(Collected data)
+ + +

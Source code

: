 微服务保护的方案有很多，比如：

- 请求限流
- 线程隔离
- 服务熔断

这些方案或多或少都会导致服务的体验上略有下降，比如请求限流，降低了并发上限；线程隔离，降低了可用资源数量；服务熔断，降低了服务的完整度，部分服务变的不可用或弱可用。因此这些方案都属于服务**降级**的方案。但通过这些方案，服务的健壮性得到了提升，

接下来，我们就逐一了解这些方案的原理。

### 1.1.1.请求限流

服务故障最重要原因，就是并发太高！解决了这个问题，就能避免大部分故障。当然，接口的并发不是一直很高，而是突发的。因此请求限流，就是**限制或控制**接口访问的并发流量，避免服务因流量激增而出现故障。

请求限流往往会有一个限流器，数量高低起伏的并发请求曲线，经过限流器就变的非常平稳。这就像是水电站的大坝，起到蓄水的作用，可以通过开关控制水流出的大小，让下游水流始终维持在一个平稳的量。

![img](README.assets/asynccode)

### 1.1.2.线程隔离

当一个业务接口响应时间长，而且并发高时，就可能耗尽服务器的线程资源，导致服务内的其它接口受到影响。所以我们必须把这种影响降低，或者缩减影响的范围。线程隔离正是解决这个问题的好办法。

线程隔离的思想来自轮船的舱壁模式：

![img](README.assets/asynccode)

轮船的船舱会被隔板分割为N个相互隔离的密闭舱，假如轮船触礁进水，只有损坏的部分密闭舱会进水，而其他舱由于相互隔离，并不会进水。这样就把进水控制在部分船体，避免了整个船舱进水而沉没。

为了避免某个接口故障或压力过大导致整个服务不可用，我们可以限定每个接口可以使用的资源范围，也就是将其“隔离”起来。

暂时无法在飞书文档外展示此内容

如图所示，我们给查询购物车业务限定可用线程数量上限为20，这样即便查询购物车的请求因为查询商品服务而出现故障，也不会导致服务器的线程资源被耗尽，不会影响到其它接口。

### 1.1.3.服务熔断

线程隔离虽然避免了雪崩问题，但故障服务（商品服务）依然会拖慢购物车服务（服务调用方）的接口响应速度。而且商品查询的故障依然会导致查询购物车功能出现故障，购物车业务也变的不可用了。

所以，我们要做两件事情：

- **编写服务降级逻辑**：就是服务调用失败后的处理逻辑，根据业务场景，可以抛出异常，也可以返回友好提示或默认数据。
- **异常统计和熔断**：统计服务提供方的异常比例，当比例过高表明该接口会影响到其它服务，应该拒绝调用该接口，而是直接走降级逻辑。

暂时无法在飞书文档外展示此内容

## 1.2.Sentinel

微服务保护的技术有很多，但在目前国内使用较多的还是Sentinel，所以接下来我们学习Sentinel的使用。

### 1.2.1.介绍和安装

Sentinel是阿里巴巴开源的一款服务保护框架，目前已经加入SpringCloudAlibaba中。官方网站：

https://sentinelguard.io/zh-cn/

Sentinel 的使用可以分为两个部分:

+ + +

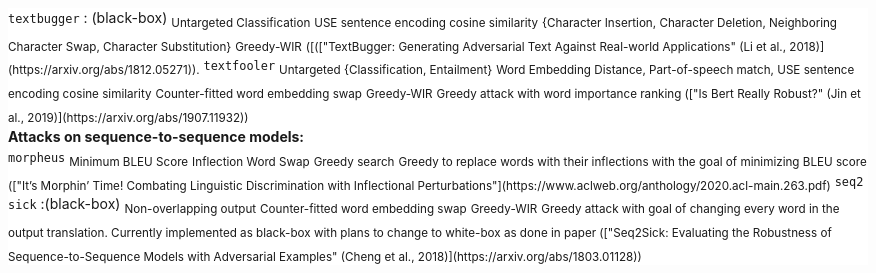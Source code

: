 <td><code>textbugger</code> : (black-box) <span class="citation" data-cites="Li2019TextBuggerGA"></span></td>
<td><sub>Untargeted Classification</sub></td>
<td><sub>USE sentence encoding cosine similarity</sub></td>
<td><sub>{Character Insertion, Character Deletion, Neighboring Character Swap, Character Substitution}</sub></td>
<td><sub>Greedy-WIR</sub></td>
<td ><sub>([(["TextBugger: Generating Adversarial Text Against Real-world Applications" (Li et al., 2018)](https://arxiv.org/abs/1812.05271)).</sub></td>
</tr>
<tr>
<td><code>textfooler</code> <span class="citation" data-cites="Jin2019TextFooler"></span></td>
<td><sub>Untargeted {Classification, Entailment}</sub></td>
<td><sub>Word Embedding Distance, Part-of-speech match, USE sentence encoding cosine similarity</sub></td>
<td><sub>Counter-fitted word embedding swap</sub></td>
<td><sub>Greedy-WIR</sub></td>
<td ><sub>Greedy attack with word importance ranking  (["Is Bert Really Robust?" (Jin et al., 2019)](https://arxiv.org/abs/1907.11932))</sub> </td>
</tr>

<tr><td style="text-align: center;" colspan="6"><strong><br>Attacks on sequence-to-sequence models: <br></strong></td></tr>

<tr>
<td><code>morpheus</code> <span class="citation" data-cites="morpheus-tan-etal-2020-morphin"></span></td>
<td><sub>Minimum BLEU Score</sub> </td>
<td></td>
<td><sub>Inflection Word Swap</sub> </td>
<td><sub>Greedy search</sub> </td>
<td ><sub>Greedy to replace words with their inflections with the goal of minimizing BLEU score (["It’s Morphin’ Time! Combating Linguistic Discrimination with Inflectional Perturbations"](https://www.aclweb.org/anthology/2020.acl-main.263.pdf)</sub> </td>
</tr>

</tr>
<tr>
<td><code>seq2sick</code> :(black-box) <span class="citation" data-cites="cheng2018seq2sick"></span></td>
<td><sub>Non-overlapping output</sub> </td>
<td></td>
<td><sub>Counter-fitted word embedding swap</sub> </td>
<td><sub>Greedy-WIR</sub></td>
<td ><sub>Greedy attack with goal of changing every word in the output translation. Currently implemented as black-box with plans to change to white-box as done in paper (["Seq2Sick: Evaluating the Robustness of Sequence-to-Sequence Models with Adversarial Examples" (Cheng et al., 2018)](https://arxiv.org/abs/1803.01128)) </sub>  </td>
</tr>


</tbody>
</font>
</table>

+ + +

_PROBLEM REQUIREMENTS_
Say, as a bare number, how many lines of the data hold the string "goal".

_ANSWER TO THIS EXERCISE_
2